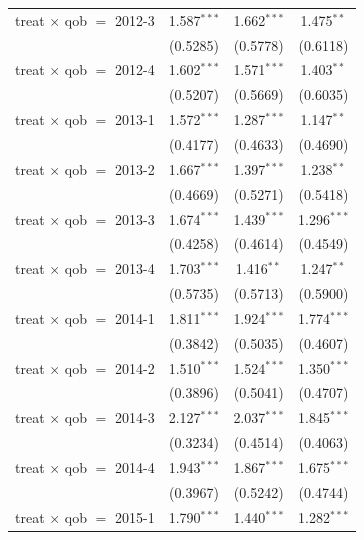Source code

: \begin{table}[H]
\begin{tabular}{lccc}
      treat $\times$ qob $=$ 2012-3  & 1.587$^{***}$ & 1.662$^{***}$  & 1.475$^{**}$\\   
                                     & (0.5285)      & (0.5778)       & (0.6118)\\   
      treat $\times$ qob $=$ 2012-4  & 1.602$^{***}$ & 1.571$^{***}$  & 1.403$^{**}$\\   
                                     & (0.5207)      & (0.5669)       & (0.6035)\\   
      treat $\times$ qob $=$ 2013-1  & 1.572$^{***}$ & 1.287$^{***}$  & 1.147$^{**}$\\   
                                     & (0.4177)      & (0.4633)       & (0.4690)\\   
      treat $\times$ qob $=$ 2013-2  & 1.667$^{***}$ & 1.397$^{***}$  & 1.238$^{**}$\\   
                                     & (0.4669)      & (0.5271)       & (0.5418)\\   
      treat $\times$ qob $=$ 2013-3  & 1.674$^{***}$ & 1.439$^{***}$  & 1.296$^{***}$\\   
                                     & (0.4258)      & (0.4614)       & (0.4549)\\   
      treat $\times$ qob $=$ 2013-4  & 1.703$^{***}$ & 1.416$^{**}$   & 1.247$^{**}$\\   
                                     & (0.5735)      & (0.5713)       & (0.5900)\\   
      treat $\times$ qob $=$ 2014-1  & 1.811$^{***}$ & 1.924$^{***}$  & 1.774$^{***}$\\   
                                     & (0.3842)      & (0.5035)       & (0.4607)\\   
      treat $\times$ qob $=$ 2014-2  & 1.510$^{***}$ & 1.524$^{***}$  & 1.350$^{***}$\\   
                                     & (0.3896)      & (0.5041)       & (0.4707)\\   
      treat $\times$ qob $=$ 2014-3  & 2.127$^{***}$ & 2.037$^{***}$  & 1.845$^{***}$\\   
                                     & (0.3234)      & (0.4514)       & (0.4063)\\   
      treat $\times$ qob $=$ 2014-4  & 1.943$^{***}$ & 1.867$^{***}$  & 1.675$^{***}$\\   
                                     & (0.3967)      & (0.5242)       & (0.4744)\\   
      treat $\times$ qob $=$ 2015-1  & 1.790$^{***}$ & 1.440$^{***}$  & 1.282$^{***}$\\   

\end{tabular}
\end{table}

Exercise instructions
All of the data must be given again exactly, without the pictures.

Written solution
Source code

: \begin{table}[H]
\begin{tabular}{lccc}
      treat $\times$ qob $=$ 2012-3  & 1.587$^{***}$ & 1.662$^{***}$  & 1.475$^{**}$\\   
                                     & (0.5285)      & (0.5778)       & (0.6118)\\   
      treat $\times$ qob $=$ 2012-4  & 1.602$^{***}$ & 1.571$^{***}$  & 1.403$^{**}$\\   
                                     & (0.5207)      & (0.5669)       & (0.6035)\\   
      treat $\times$ qob $=$ 2013-1  & 1.572$^{***}$ & 1.287$^{***}$  & 1.147$^{**}$\\   
                                     & (0.4177)      & (0.4633)       & (0.4690)\\   
      treat $\times$ qob $=$ 2013-2  & 1.667$^{***}$ & 1.397$^{***}$  & 1.238$^{**}$\\   
                                     & (0.4669)      & (0.5271)       & (0.5418)\\   
      treat $\times$ qob $=$ 2013-3  & 1.674$^{***}$ & 1.439$^{***}$  & 1.296$^{***}$\\   
                                     & (0.4258)      & (0.4614)       & (0.4549)\\   
      treat $\times$ qob $=$ 2013-4  & 1.703$^{***}$ & 1.416$^{**}$   & 1.247$^{**}$\\   
                                     & (0.5735)      & (0.5713)       & (0.5900)\\   
      treat $\times$ qob $=$ 2014-1  & 1.811$^{***}$ & 1.924$^{***}$  & 1.774$^{***}$\\   
                                     & (0.3842)      & (0.5035)       & (0.4607)\\   
      treat $\times$ qob $=$ 2014-2  & 1.510$^{***}$ & 1.524$^{***}$  & 1.350$^{***}$\\   
                                     & (0.3896)      & (0.5041)       & (0.4707)\\   
      treat $\times$ qob $=$ 2014-3  & 2.127$^{***}$ & 2.037$^{***}$  & 1.845$^{***}$\\   
                                     & (0.3234)      & (0.4514)       & (0.4063)\\   
      treat $\times$ qob $=$ 2014-4  & 1.943$^{***}$ & 1.867$^{***}$  & 1.675$^{***}$\\   
                                     & (0.3967)      & (0.5242)       & (0.4744)\\   
      treat $\times$ qob $=$ 2015-1  & 1.790$^{***}$ & 1.440$^{***}$  & 1.282$^{***}$\\   

\end{tabular}
\end{table}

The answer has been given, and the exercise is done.